Activity.
Answer with a single number: the count of lines below that hold "Chinese".

[Start of section]

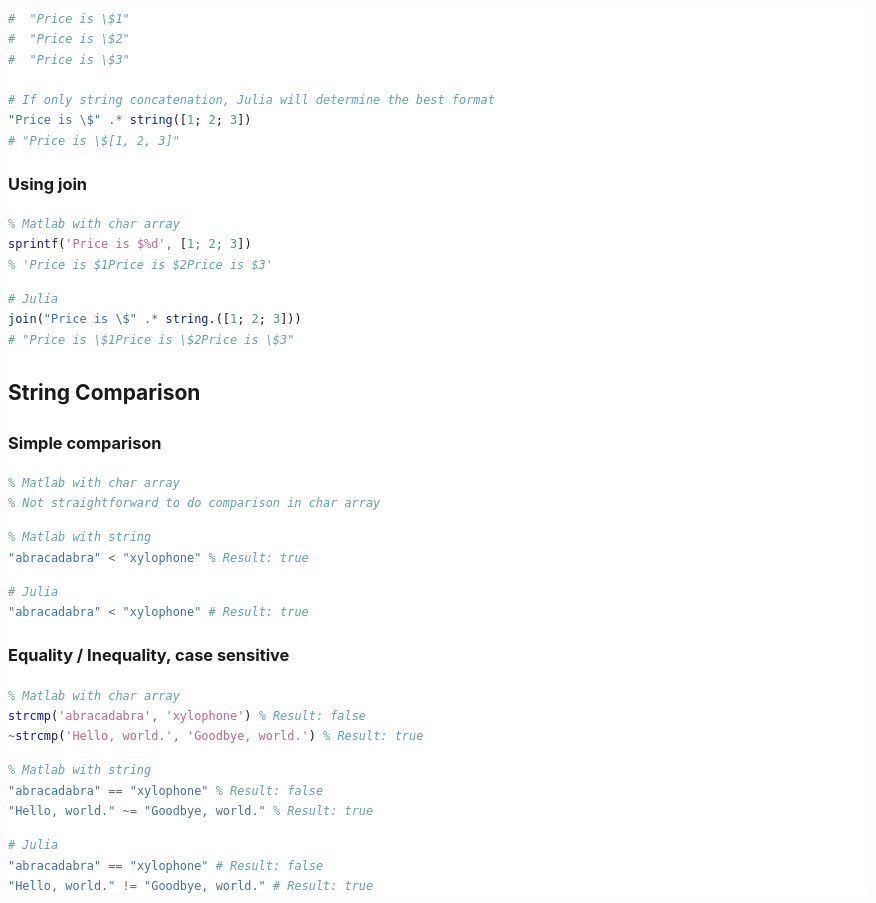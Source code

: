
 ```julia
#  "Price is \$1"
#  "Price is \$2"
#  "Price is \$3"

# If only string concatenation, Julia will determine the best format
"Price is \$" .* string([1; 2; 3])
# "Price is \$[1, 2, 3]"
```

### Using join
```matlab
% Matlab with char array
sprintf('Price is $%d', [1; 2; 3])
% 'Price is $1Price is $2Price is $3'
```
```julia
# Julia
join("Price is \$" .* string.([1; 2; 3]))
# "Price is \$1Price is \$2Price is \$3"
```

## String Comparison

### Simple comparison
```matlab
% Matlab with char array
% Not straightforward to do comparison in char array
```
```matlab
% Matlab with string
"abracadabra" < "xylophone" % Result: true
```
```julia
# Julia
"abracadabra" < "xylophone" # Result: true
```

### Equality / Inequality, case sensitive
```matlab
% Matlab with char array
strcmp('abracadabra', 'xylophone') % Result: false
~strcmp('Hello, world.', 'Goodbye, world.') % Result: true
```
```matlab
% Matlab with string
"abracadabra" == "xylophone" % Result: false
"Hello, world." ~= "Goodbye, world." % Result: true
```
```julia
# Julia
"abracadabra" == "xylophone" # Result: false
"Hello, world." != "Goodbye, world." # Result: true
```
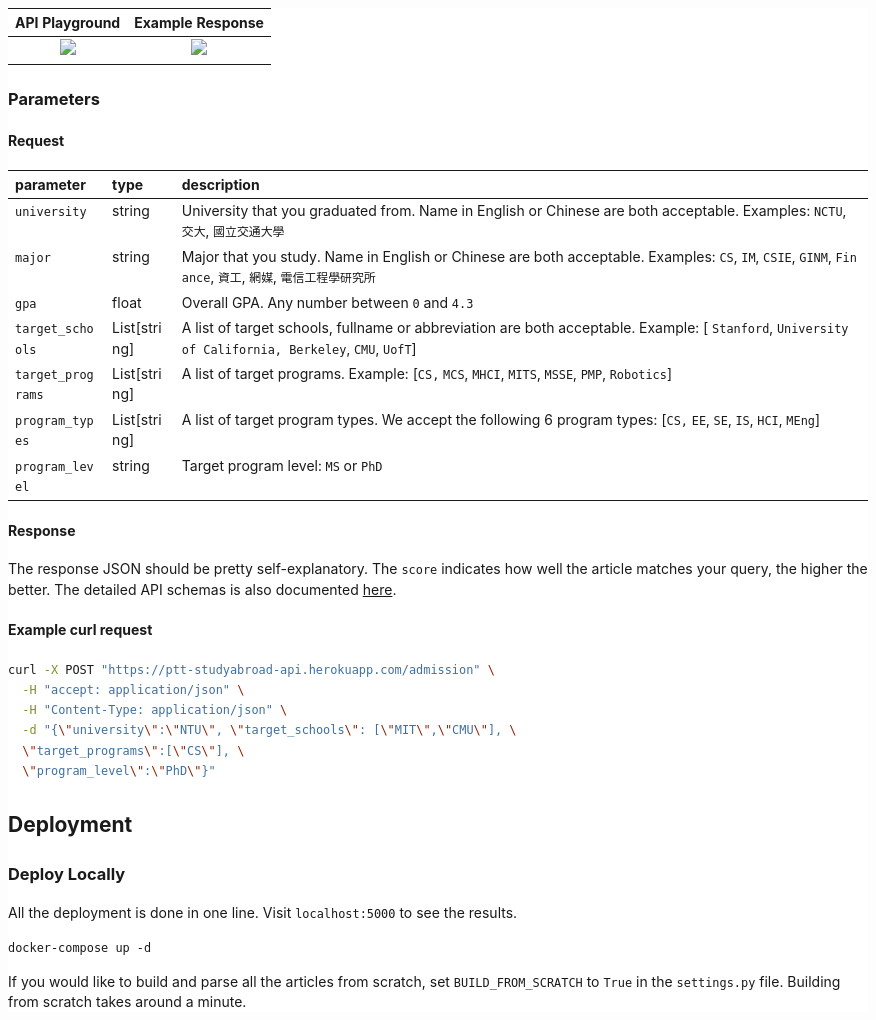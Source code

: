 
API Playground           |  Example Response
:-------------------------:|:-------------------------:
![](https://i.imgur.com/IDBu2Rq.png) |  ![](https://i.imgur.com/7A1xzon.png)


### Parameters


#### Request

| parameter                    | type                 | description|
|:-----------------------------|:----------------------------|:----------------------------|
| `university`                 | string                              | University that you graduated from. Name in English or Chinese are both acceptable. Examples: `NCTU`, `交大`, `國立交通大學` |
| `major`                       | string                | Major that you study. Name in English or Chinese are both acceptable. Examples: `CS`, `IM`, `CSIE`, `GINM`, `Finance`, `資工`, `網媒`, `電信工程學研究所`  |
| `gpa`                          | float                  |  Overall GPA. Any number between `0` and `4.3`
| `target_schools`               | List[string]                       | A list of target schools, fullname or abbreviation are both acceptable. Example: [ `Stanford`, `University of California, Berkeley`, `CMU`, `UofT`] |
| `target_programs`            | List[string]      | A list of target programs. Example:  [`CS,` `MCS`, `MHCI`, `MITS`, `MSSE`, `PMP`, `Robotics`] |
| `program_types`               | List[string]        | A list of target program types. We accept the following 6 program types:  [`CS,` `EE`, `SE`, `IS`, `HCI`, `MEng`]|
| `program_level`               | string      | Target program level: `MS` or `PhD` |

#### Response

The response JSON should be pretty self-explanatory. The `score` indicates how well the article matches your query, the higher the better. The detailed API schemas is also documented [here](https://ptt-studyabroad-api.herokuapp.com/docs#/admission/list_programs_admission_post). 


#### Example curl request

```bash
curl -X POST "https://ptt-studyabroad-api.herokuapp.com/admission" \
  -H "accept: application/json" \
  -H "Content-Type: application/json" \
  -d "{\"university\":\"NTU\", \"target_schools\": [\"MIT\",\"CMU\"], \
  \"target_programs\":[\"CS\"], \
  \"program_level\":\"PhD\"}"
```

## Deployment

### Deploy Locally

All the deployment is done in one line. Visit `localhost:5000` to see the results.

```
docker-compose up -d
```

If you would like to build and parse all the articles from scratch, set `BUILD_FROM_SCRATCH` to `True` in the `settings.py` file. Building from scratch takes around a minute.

[End of section]
[Start of section]

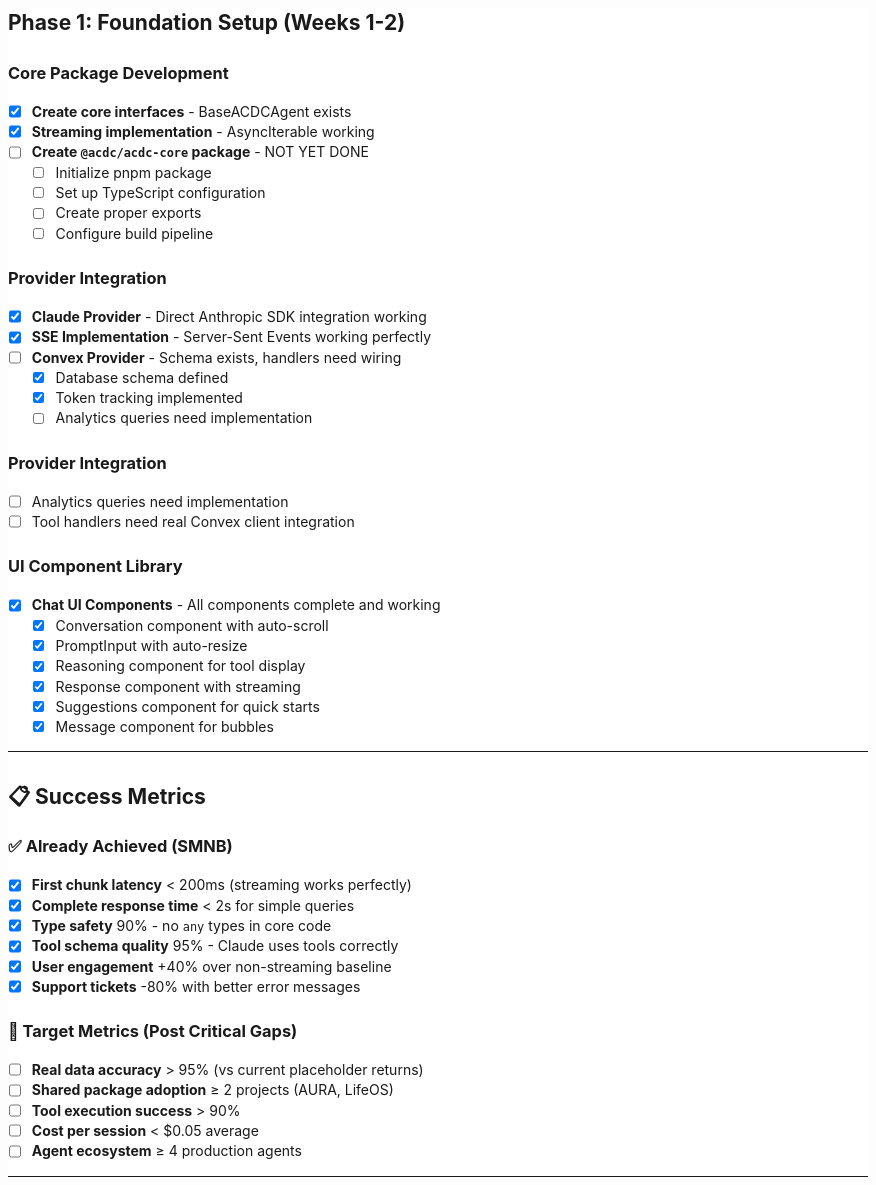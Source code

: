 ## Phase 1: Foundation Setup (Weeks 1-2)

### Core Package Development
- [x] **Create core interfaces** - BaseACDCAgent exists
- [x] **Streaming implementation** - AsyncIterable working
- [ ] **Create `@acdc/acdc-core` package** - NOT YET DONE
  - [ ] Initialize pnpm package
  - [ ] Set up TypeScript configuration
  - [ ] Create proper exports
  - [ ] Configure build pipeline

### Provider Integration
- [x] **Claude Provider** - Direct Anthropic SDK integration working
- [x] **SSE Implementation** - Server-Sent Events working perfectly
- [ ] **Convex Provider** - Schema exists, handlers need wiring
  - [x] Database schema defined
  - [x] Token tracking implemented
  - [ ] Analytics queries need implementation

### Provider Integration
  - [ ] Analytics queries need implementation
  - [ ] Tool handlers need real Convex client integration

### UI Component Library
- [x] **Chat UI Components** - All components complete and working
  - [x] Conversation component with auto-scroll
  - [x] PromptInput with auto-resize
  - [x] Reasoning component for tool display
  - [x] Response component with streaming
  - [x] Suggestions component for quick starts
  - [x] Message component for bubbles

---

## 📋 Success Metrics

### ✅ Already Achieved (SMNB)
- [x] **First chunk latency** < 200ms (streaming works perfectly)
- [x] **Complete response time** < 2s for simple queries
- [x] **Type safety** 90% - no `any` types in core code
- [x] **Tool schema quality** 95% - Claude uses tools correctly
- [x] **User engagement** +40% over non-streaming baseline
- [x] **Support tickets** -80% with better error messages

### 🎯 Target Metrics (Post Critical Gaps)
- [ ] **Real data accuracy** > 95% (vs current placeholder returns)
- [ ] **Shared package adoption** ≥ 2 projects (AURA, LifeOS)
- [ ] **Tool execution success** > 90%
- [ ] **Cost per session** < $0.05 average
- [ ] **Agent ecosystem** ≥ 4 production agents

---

[End of section]

Response area.
2